Across the data below, how many lines have the word "plus" in them? Give the number and nothing else.

# DATA RECORDS
|---|

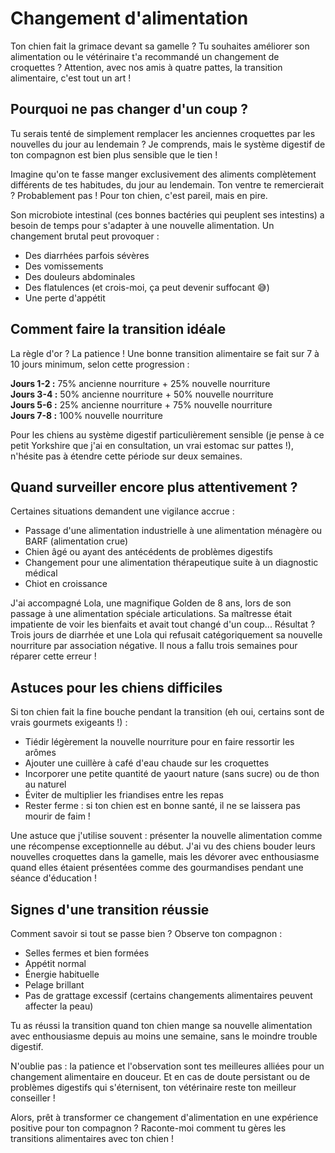 # Changement d'alimentation

Ton chien fait la grimace devant sa gamelle ? Tu souhaites améliorer son alimentation ou le vétérinaire t'a recommandé un changement de croquettes ? Attention, avec nos amis à quatre pattes, la transition alimentaire, c'est tout un art !

## Pourquoi ne pas changer d'un coup ?

Tu serais tenté de simplement remplacer les anciennes croquettes par les nouvelles du jour au lendemain ? Je comprends, mais le système digestif de ton compagnon est bien plus sensible que le tien !

Imagine qu'on te fasse manger exclusivement des aliments complètement différents de tes habitudes, du jour au lendemain. Ton ventre te remercierait ? Probablement pas ! Pour ton chien, c'est pareil, mais en pire.

Son microbiote intestinal (ces bonnes bactéries qui peuplent ses intestins) a besoin de temps pour s'adapter à une nouvelle alimentation. Un changement brutal peut provoquer :
- Des diarrhées parfois sévères
- Des vomissements
- Des douleurs abdominales
- Des flatulences (et crois-moi, ça peut devenir suffocant 😅)
- Une perte d'appétit

## Comment faire la transition idéale

La règle d'or ? La patience ! Une bonne transition alimentaire se fait sur 7 à 10 jours minimum, selon cette progression :

**Jours 1-2 :** 75% ancienne nourriture + 25% nouvelle nourriture  
**Jours 3-4 :** 50% ancienne nourriture + 50% nouvelle nourriture  
**Jours 5-6 :** 25% ancienne nourriture + 75% nouvelle nourriture  
**Jours 7-8 :** 100% nouvelle nourriture

Pour les chiens au système digestif particulièrement sensible (je pense à ce petit Yorkshire que j'ai en consultation, un vrai estomac sur pattes !), n'hésite pas à étendre cette période sur deux semaines.

## Quand surveiller encore plus attentivement ?

Certaines situations demandent une vigilance accrue :

- Passage d'une alimentation industrielle à une alimentation ménagère ou BARF (alimentation crue)
- Chien âgé ou ayant des antécédents de problèmes digestifs
- Changement pour une alimentation thérapeutique suite à un diagnostic médical
- Chiot en croissance

J'ai accompagné Lola, une magnifique Golden de 8 ans, lors de son passage à une alimentation spéciale articulations. Sa maîtresse était impatiente de voir les bienfaits et avait tout changé d'un coup... Résultat ? Trois jours de diarrhée et une Lola qui refusait catégoriquement sa nouvelle nourriture par association négative. Il nous a fallu trois semaines pour réparer cette erreur !

## Astuces pour les chiens difficiles

Si ton chien fait la fine bouche pendant la transition (eh oui, certains sont de vrais gourmets exigeants !) :

- Tiédir légèrement la nouvelle nourriture pour en faire ressortir les arômes
- Ajouter une cuillère à café d'eau chaude sur les croquettes
- Incorporer une petite quantité de yaourt nature (sans sucre) ou de thon au naturel
- Éviter de multiplier les friandises entre les repas
- Rester ferme : si ton chien est en bonne santé, il ne se laissera pas mourir de faim !

Une astuce que j'utilise souvent : présenter la nouvelle alimentation comme une récompense exceptionnelle au début. J'ai vu des chiens bouder leurs nouvelles croquettes dans la gamelle, mais les dévorer avec enthousiasme quand elles étaient présentées comme des gourmandises pendant une séance d'éducation !

## Signes d'une transition réussie

Comment savoir si tout se passe bien ? Observe ton compagnon :
- Selles fermes et bien formées
- Appétit normal
- Énergie habituelle
- Pelage brillant
- Pas de grattage excessif (certains changements alimentaires peuvent affecter la peau)

Tu as réussi la transition quand ton chien mange sa nouvelle alimentation avec enthousiasme depuis au moins une semaine, sans le moindre trouble digestif.

N'oublie pas : la patience et l'observation sont tes meilleures alliées pour un changement alimentaire en douceur. Et en cas de doute persistant ou de problèmes digestifs qui s'éternisent, ton vétérinaire reste ton meilleur conseiller !

Alors, prêt à transformer ce changement d'alimentation en une expérience positive pour ton compagnon ? Raconte-moi comment tu gères les transitions alimentaires avec ton chien !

|---|

# EXERCISE SOLUTION
2